İkisi sessiz o şekilde kalırken genç kız, Nicholas'ın omzundan hiç ayrılmamak isteği, tüm benliğini sarmıştı. Bir ömür boyu o geniş omuzlarda kalabilir, gözlerini kapayana kadar çekilmeye bilirdi .
Ama bu isteğin tam tersi oluyordu. Çünkü genç adam elleriyle kızın omzundan geri iterek, yüzüne bakmasını sağladı .

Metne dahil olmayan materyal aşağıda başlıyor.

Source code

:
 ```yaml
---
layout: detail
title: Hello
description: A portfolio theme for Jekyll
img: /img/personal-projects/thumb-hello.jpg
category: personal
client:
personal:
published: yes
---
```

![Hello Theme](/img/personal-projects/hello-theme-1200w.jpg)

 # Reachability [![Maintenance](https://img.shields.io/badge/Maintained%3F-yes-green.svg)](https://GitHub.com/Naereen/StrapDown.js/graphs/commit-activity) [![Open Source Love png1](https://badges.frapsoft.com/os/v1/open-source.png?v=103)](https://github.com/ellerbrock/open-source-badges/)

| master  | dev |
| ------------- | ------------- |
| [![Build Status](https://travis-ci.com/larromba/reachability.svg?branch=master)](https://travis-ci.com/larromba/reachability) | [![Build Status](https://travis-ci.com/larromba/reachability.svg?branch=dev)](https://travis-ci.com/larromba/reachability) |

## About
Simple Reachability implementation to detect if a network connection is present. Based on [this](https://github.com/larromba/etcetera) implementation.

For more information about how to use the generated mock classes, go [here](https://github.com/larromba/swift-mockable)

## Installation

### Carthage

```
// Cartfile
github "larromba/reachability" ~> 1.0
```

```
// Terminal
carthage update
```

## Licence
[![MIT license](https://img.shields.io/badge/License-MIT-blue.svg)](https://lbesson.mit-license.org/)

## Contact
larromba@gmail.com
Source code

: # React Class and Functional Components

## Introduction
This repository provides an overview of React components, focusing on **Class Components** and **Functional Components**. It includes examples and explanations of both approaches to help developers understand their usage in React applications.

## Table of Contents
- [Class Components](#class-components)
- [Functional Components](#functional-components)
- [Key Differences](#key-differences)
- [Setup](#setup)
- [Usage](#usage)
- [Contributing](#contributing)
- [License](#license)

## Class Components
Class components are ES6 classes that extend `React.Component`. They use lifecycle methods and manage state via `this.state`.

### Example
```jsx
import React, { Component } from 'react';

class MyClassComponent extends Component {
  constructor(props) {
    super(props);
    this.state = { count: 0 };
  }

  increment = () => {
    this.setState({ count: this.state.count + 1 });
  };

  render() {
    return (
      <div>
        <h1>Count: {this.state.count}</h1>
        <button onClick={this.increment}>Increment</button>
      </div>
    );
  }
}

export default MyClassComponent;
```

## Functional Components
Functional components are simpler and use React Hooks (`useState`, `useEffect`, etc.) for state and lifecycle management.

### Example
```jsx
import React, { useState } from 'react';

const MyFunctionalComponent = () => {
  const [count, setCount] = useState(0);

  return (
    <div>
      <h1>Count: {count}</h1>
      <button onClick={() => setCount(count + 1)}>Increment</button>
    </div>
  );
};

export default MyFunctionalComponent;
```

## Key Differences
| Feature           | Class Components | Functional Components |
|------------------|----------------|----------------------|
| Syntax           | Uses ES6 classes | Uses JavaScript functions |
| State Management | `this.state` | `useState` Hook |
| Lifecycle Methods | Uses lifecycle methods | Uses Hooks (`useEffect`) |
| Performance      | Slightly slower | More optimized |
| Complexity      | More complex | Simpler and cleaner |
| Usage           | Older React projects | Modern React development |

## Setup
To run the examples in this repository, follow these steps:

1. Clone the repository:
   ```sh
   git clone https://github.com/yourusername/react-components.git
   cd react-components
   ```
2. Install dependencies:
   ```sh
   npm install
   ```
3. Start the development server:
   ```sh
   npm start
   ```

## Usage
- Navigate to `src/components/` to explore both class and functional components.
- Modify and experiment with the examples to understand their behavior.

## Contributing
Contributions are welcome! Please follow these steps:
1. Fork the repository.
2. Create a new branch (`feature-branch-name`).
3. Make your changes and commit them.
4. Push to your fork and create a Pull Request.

Çaresizce bakan gözler, ışıltısını yitirmiş ve ağlamaktan kan çanağı olmuştu. Kızın haline bir kez daha içten üzülen genç adam, kederle titreyen dudaklarına odaklandı . İçinden ona sarılıp, milyonlarca kez özür dilemek geçerken, kızın ağzından dökülen sözle ona öylece baktı.
''Sadece Alex i uyarmak istemiştim, ama o bana dokunmak istedi . Ben çok korktum.''Diyen kızın tüm bedeni hala titriyordu. Ellerini anlamsızca üstünde oyalan Mirabelle'yi o an, kendine engel olamadan sıkıca sardı .
Genç adam kollarına aldığı kızı bedenine çekerken, saçlarındaki güzel kokusu içine doldu. Bu kez parfümünü anlamaya çalıştı. Lavanta ya da leylak mı yine çelişkiye düşünce, sadece onu hissetti. Ürkek bedinin sıcaklığı içine dolmuş, boynunun tam göğüs kafesinde duran genç kızında nutku tutulmuştu. Sevdiği adamın kolları arasındaydı. Kendi elleri de adamın belini sararken, düştüğü duruma nerdeyse şükredecekti.
''Ben özür dilerim! Önce sana kötü anları ben yaşattım. Başka birinin de aynısını yaşatmasına asla izin veremezdim Sana dokunmadı üzülme ''D iyen genç adamı Mirabelle anlamamıştı .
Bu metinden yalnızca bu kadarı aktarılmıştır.